Records contained in a dataset
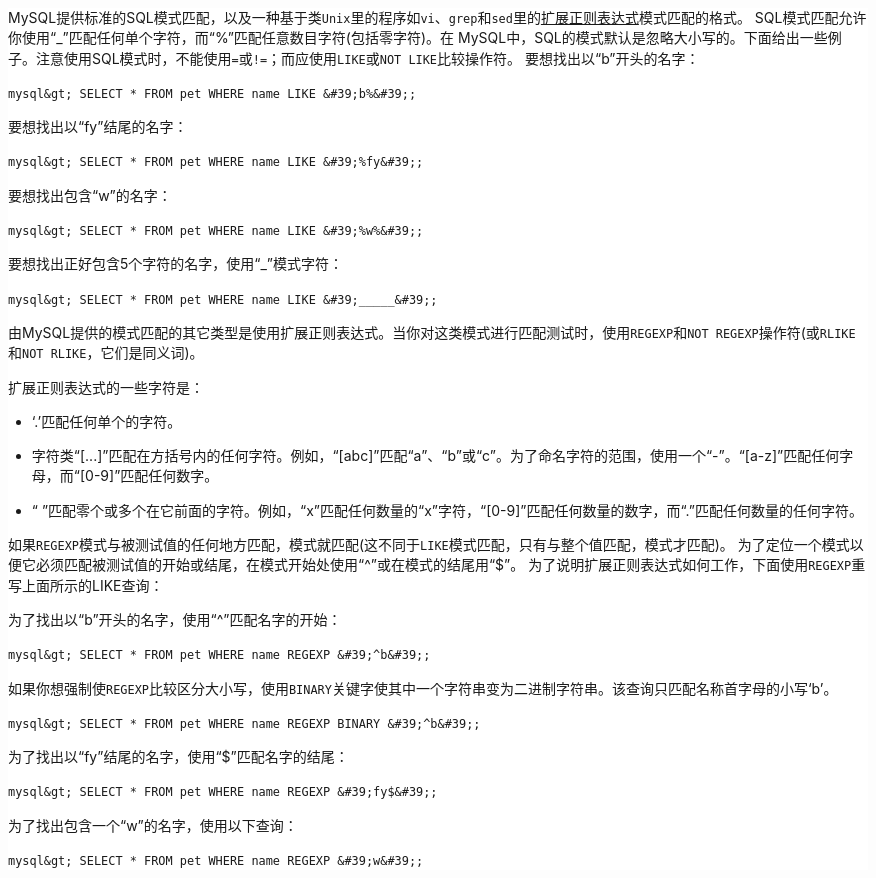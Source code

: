 MySQL提供标准的SQL模式匹配，以及一种基于类`Unix`里的程序如`vi`、`grep`和`sed`里的[扩展正则表达式](http://book.51cto.com/art/201303/385961.htm)模式匹配的格式。 SQL模式匹配允许你使用“_”匹配任何单个字符，而“%”匹配任意数目字符(包括零字符)。在 MySQL中，SQL的模式默认是忽略大小写的。下面给出一些例子。注意使用SQL模式时，不能使用`=`或`!=`；而应使用`LIKE`或`NOT LIKE`比较操作符。 要想找出以“b”开头的名字：

```
mysql&gt; SELECT * FROM pet WHERE name LIKE &#39;b%&#39;;
```

要想找出以“fy”结尾的名字：

```
mysql&gt; SELECT * FROM pet WHERE name LIKE &#39;%fy&#39;;
```

要想找出包含“w”的名字：

```
mysql&gt; SELECT * FROM pet WHERE name LIKE &#39;%w%&#39;;
```

要想找出正好包含5个字符的名字，使用“_”模式字符：

```
mysql&gt; SELECT * FROM pet WHERE name LIKE &#39;_____&#39;;
```

由MySQL提供的模式匹配的其它类型是使用扩展正则表达式。当你对这类模式进行匹配测试时，使用`REGEXP`和`NOT REGEXP`操作符(或`RLIKE`和`NOT RLIKE`，它们是同义词)。

扩展正则表达式的一些字符是：

 - ‘.’匹配任何单个的字符。

 - 字符类“[...]”匹配在方括号内的任何字符。例如，“[abc]”匹配“a”、“b”或“c”。为了命名字符的范围，使用一个“-”。“[a-z]”匹配任何字母，而“[0-9]”匹配任何数字。

 - “ ”匹配零个或多个在它前面的字符。例如，“x”匹配任何数量的“x”字符，“[0-9]”匹配任何数量的数字，而“.”匹配任何数量的任何字符。

如果`REGEXP`模式与被测试值的任何地方匹配，模式就匹配(这不同于`LIKE`模式匹配，只有与整个值匹配，模式才匹配)。 为了定位一个模式以便它必须匹配被测试值的开始或结尾，在模式开始处使用“^”或在模式的结尾用“$”。 为了说明扩展正则表达式如何工作，下面使用`REGEXP`重写上面所示的LIKE查询：

为了找出以“b”开头的名字，使用“^”匹配名字的开始：

```
mysql&gt; SELECT * FROM pet WHERE name REGEXP &#39;^b&#39;;
```

如果你想强制使`REGEXP`比较区分大小写，使用`BINARY`关键字使其中一个字符串变为二进制字符串。该查询只匹配名称首字母的小写‘b’。

```
mysql&gt; SELECT * FROM pet WHERE name REGEXP BINARY &#39;^b&#39;;
```

为了找出以“fy”结尾的名字，使用“$”匹配名字的结尾：

```
mysql&gt; SELECT * FROM pet WHERE name REGEXP &#39;fy$&#39;;
```

为了找出包含一个“w”的名字，使用以下查询：

```
mysql&gt; SELECT * FROM pet WHERE name REGEXP &#39;w&#39;;
```
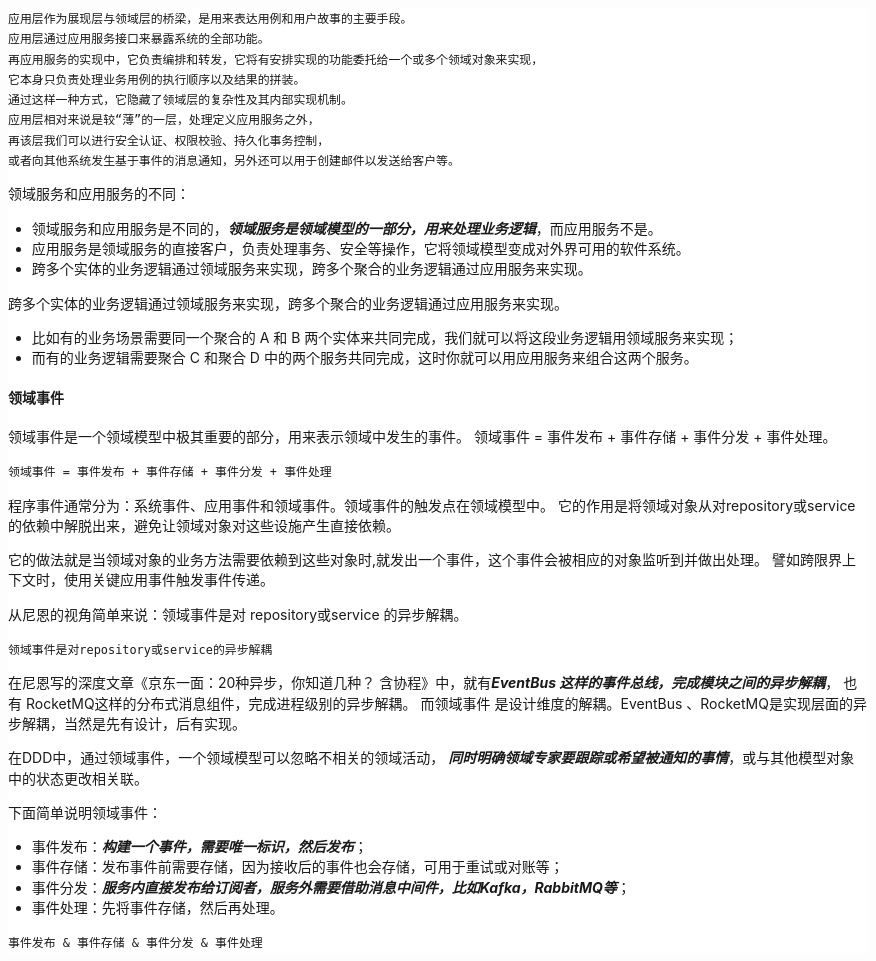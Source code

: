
```
应用层作为展现层与领域层的桥梁，是用来表达用例和用户故事的主要手段。
应用层通过应用服务接口来暴露系统的全部功能。
再应用服务的实现中，它负责编排和转发，它将有安排实现的功能委托给一个或多个领域对象来实现，
它本身只负责处理业务用例的执行顺序以及结果的拼装。
通过这样一种方式，它隐藏了领域层的复杂性及其内部实现机制。
应用层相对来说是较“薄”的一层，处理定义应用服务之外，
再该层我们可以进行安全认证、权限校验、持久化事务控制，
或者向其他系统发生基于事件的消息通知，另外还可以用于创建邮件以发送给客户等。
```

领域服务和应用服务的不同：

- 领域服务和应用服务是不同的，***领域服务是领域模型的一部分，用来处理业务逻辑***，而应用服务不是。
- 应用服务是领域服务的直接客户，负责处理事务、安全等操作，它将领域模型变成对外界可用的软件系统。
- 跨多个实体的业务逻辑通过领域服务来实现，跨多个聚合的业务逻辑通过应用服务来实现。

跨多个实体的业务逻辑通过领域服务来实现，跨多个聚合的业务逻辑通过应用服务来实现。

- 比如有的业务场景需要同一个聚合的 A 和 B 两个实体来共同完成，我们就可以将这段业务逻辑用领域服务来实现；
- 而有的业务逻辑需要聚合 C 和聚合 D 中的两个服务共同完成，这时你就可以用应用服务来组合这两个服务。

#### 领域事件

领域事件是一个领域模型中极其重要的部分，用来表示领域中发生的事件。
领域事件 = 事件发布 + 事件存储 + 事件分发 + 事件处理。

```
领域事件 = 事件发布 + 事件存储 + 事件分发 + 事件处理
```

程序事件通常分为：系统事件、应用事件和领域事件。领域事件的触发点在领域模型中。
它的作用是将领域对象从对repository或service的依赖中解脱出来，避免让领域对象对这些设施产生直接依赖。

它的做法就是当领域对象的业务方法需要依赖到这些对象时,就发出一个事件，这个事件会被相应的对象监听到并做出处理。
譬如跨限界上下文时，使用关键应用事件触发事件传递。

从尼恩的视角简单来说：领域事件是对 repository或service 的异步解耦。

```
领域事件是对repository或service的异步解耦
```

在尼恩写的深度文章《京东一面：20种异步，你知道几种？ 含协程》中，就有***EventBus 这样的事件总线，完成模块之间的异步解耦***，
也有 RocketMQ这样的分布式消息组件，完成进程级别的异步解耦。
而领域事件 是设计维度的解耦。EventBus 、RocketMQ是实现层面的异步解耦，当然是先有设计，后有实现。

在DDD中，通过领域事件，一个领域模型可以忽略不相关的领域活动，
***同时明确领域专家要跟踪或希望被通知的事情***，或与其他模型对象中的状态更改相关联。

下面简单说明领域事件：

- 事件发布：***构建一个事件，需要唯一标识，然后发布***；
- 事件存储：发布事件前需要存储，因为接收后的事件也会存储，可用于重试或对账等；
- 事件分发：***服务内直接发布给订阅者，服务外需要借助消息中间件，比如Kafka，RabbitMQ等***；
- 事件处理：先将事件存储，然后再处理。

```
事件发布 & 事件存储 & 事件分发 & 事件处理
```
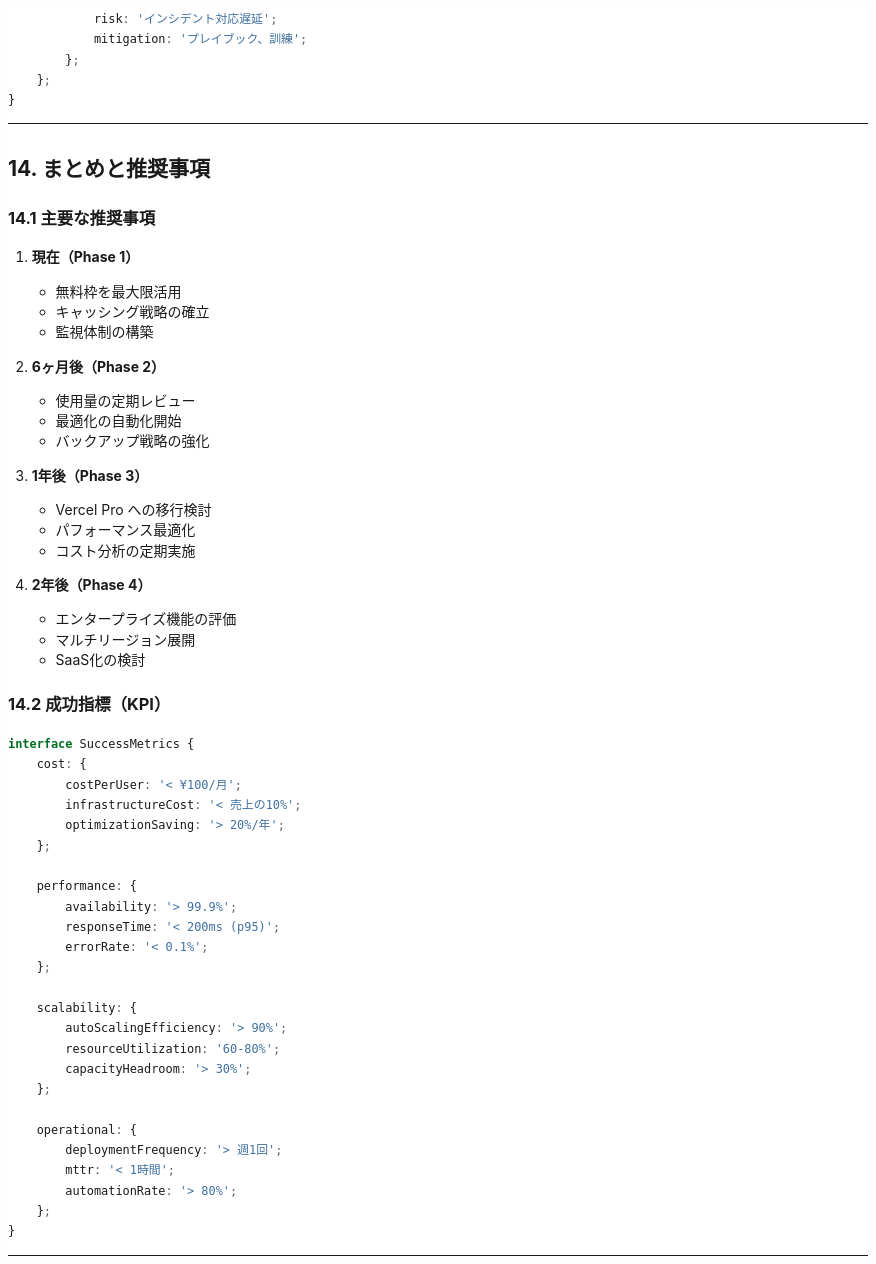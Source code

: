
 ```typescript
			risk: 'インシデント対応遅延';
			mitigation: 'プレイブック、訓練';
		};
	};
}
```

---

## 14. まとめと推奨事項

### 14.1 主要な推奨事項

1. **現在（Phase 1）**
   - 無料枠を最大限活用
   - キャッシング戦略の確立
   - 監視体制の構築

2. **6ヶ月後（Phase 2）**
   - 使用量の定期レビュー
   - 最適化の自動化開始
   - バックアップ戦略の強化

3. **1年後（Phase 3）**
   - Vercel Pro への移行検討
   - パフォーマンス最適化
   - コスト分析の定期実施

4. **2年後（Phase 4）**
   - エンタープライズ機能の評価
   - マルチリージョン展開
   - SaaS化の検討

### 14.2 成功指標（KPI）

```typescript
interface SuccessMetrics {
	cost: {
		costPerUser: '< ¥100/月';
		infrastructureCost: '< 売上の10%';
		optimizationSaving: '> 20%/年';
	};

	performance: {
		availability: '> 99.9%';
		responseTime: '< 200ms (p95)';
		errorRate: '< 0.1%';
	};

	scalability: {
		autoScalingEfficiency: '> 90%';
		resourceUtilization: '60-80%';
		capacityHeadroom: '> 30%';
	};

	operational: {
		deploymentFrequency: '> 週1回';
		mttr: '< 1時間';
		automationRate: '> 80%';
	};
}
```

---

→ PROMPT:
Your task is an exact printout of the records above, with no pictures.

→ TASK SOLUTION:
Source code

: MySQL提供标准的SQL模式匹配，以及一种基于类`Unix`里的程序如`vi`、`grep`和`sed`里的[扩展正则表达式](http://book.51cto.com/art/201303/385961.htm)模式匹配的格式。 SQL模式匹配允许你使用“_”匹配任何单个字符，而“%”匹配任意数目字符(包括零字符)。在 MySQL中，SQL的模式默认是忽略大小写的。下面给出一些例子。注意使用SQL模式时，不能使用`=`或`!=`；而应使用`LIKE`或`NOT LIKE`比较操作符。 要想找出以“b”开头的名字：

```
mysql&gt; SELECT * FROM pet WHERE name LIKE &#39;b%&#39;;
```

要想找出以“fy”结尾的名字：

```
mysql&gt; SELECT * FROM pet WHERE name LIKE &#39;%fy&#39;;
```

要想找出包含“w”的名字：

```
mysql&gt; SELECT * FROM pet WHERE name LIKE &#39;%w%&#39;;
```

要想找出正好包含5个字符的名字，使用“_”模式字符：

```
mysql&gt; SELECT * FROM pet WHERE name LIKE &#39;_____&#39;;
```

由MySQL提供的模式匹配的其它类型是使用扩展正则表达式。当你对这类模式进行匹配测试时，使用`REGEXP`和`NOT REGEXP`操作符(或`RLIKE`和`NOT RLIKE`，它们是同义词)。

扩展正则表达式的一些字符是：

 - ‘.’匹配任何单个的字符。

 - 字符类“[...]”匹配在方括号内的任何字符。例如，“[abc]”匹配“a”、“b”或“c”。为了命名字符的范围，使用一个“-”。“[a-z]”匹配任何字母，而“[0-9]”匹配任何数字。

 - “ ”匹配零个或多个在它前面的字符。例如，“x”匹配任何数量的“x”字符，“[0-9]”匹配任何数量的数字，而“.”匹配任何数量的任何字符。

如果`REGEXP`模式与被测试值的任何地方匹配，模式就匹配(这不同于`LIKE`模式匹配，只有与整个值匹配，模式才匹配)。 为了定位一个模式以便它必须匹配被测试值的开始或结尾，在模式开始处使用“^”或在模式的结尾用“$”。 为了说明扩展正则表达式如何工作，下面使用`REGEXP`重写上面所示的LIKE查询：

为了找出以“b”开头的名字，使用“^”匹配名字的开始：

```
mysql&gt; SELECT * FROM pet WHERE name REGEXP &#39;^b&#39;;
```

如果你想强制使`REGEXP`比较区分大小写，使用`BINARY`关键字使其中一个字符串变为二进制字符串。该查询只匹配名称首字母的小写‘b’。

```
mysql&gt; SELECT * FROM pet WHERE name REGEXP BINARY &#39;^b&#39;;
```

为了找出以“fy”结尾的名字，使用“$”匹配名字的结尾：

```
mysql&gt; SELECT * FROM pet WHERE name REGEXP &#39;fy$&#39;;
```

为了找出包含一个“w”的名字，使用以下查询：

```
mysql&gt; SELECT * FROM pet WHERE name REGEXP &#39;w&#39;;
```
Source code

:
```
应用层作为展现层与领域层的桥梁，是用来表达用例和用户故事的主要手段。
应用层通过应用服务接口来暴露系统的全部功能。
再应用服务的实现中，它负责编排和转发，它将有安排实现的功能委托给一个或多个领域对象来实现，
它本身只负责处理业务用例的执行顺序以及结果的拼装。
通过这样一种方式，它隐藏了领域层的复杂性及其内部实现机制。
应用层相对来说是较“薄”的一层，处理定义应用服务之外，
再该层我们可以进行安全认证、权限校验、持久化事务控制，
或者向其他系统发生基于事件的消息通知，另外还可以用于创建邮件以发送给客户等。
```

领域服务和应用服务的不同：

- 领域服务和应用服务是不同的，***领域服务是领域模型的一部分，用来处理业务逻辑***，而应用服务不是。
- 应用服务是领域服务的直接客户，负责处理事务、安全等操作，它将领域模型变成对外界可用的软件系统。
- 跨多个实体的业务逻辑通过领域服务来实现，跨多个聚合的业务逻辑通过应用服务来实现。

跨多个实体的业务逻辑通过领域服务来实现，跨多个聚合的业务逻辑通过应用服务来实现。

- 比如有的业务场景需要同一个聚合的 A 和 B 两个实体来共同完成，我们就可以将这段业务逻辑用领域服务来实现；
- 而有的业务逻辑需要聚合 C 和聚合 D 中的两个服务共同完成，这时你就可以用应用服务来组合这两个服务。

#### 领域事件

领域事件是一个领域模型中极其重要的部分，用来表示领域中发生的事件。
领域事件 = 事件发布 + 事件存储 + 事件分发 + 事件处理。

```
领域事件 = 事件发布 + 事件存储 + 事件分发 + 事件处理
```

程序事件通常分为：系统事件、应用事件和领域事件。领域事件的触发点在领域模型中。
它的作用是将领域对象从对repository或service的依赖中解脱出来，避免让领域对象对这些设施产生直接依赖。

它的做法就是当领域对象的业务方法需要依赖到这些对象时,就发出一个事件，这个事件会被相应的对象监听到并做出处理。
譬如跨限界上下文时，使用关键应用事件触发事件传递。

从尼恩的视角简单来说：领域事件是对 repository或service 的异步解耦。

```
领域事件是对repository或service的异步解耦
```

在尼恩写的深度文章《京东一面：20种异步，你知道几种？ 含协程》中，就有***EventBus 这样的事件总线，完成模块之间的异步解耦***，
也有 RocketMQ这样的分布式消息组件，完成进程级别的异步解耦。
而领域事件 是设计维度的解耦。EventBus 、RocketMQ是实现层面的异步解耦，当然是先有设计，后有实现。

在DDD中，通过领域事件，一个领域模型可以忽略不相关的领域活动，
***同时明确领域专家要跟踪或希望被通知的事情***，或与其他模型对象中的状态更改相关联。

下面简单说明领域事件：

- 事件发布：***构建一个事件，需要唯一标识，然后发布***；
- 事件存储：发布事件前需要存储，因为接收后的事件也会存储，可用于重试或对账等；
- 事件分发：***服务内直接发布给订阅者，服务外需要借助消息中间件，比如Kafka，RabbitMQ等***；
- 事件处理：先将事件存储，然后再处理。

```
事件发布 & 事件存储 & 事件分发 & 事件处理
```
Source code

:
 ```typescript
			risk: 'インシデント対応遅延';
			mitigation: 'プレイブック、訓練';
		};
	};
}
```

---

## 14. まとめと推奨事項

### 14.1 主要な推奨事項

1. **現在（Phase 1）**
   - 無料枠を最大限活用
   - キャッシング戦略の確立
   - 監視体制の構築

2. **6ヶ月後（Phase 2）**
   - 使用量の定期レビュー
   - 最適化の自動化開始
   - バックアップ戦略の強化

3. **1年後（Phase 3）**
   - Vercel Pro への移行検討
   - パフォーマンス最適化
   - コスト分析の定期実施

4. **2年後（Phase 4）**
   - エンタープライズ機能の評価
   - マルチリージョン展開
   - SaaS化の検討

### 14.2 成功指標（KPI）

```typescript
interface SuccessMetrics {
	cost: {
		costPerUser: '< ¥100/月';
		infrastructureCost: '< 売上の10%';
		optimizationSaving: '> 20%/年';
	};

	performance: {
		availability: '> 99.9%';
		responseTime: '< 200ms (p95)';
		errorRate: '< 0.1%';
	};

	scalability: {
		autoScalingEfficiency: '> 90%';
		resourceUtilization: '60-80%';
		capacityHeadroom: '> 30%';
	};

	operational: {
		deploymentFrequency: '> 週1回';
		mttr: '< 1時間';
		automationRate: '> 80%';
	};
}
```

---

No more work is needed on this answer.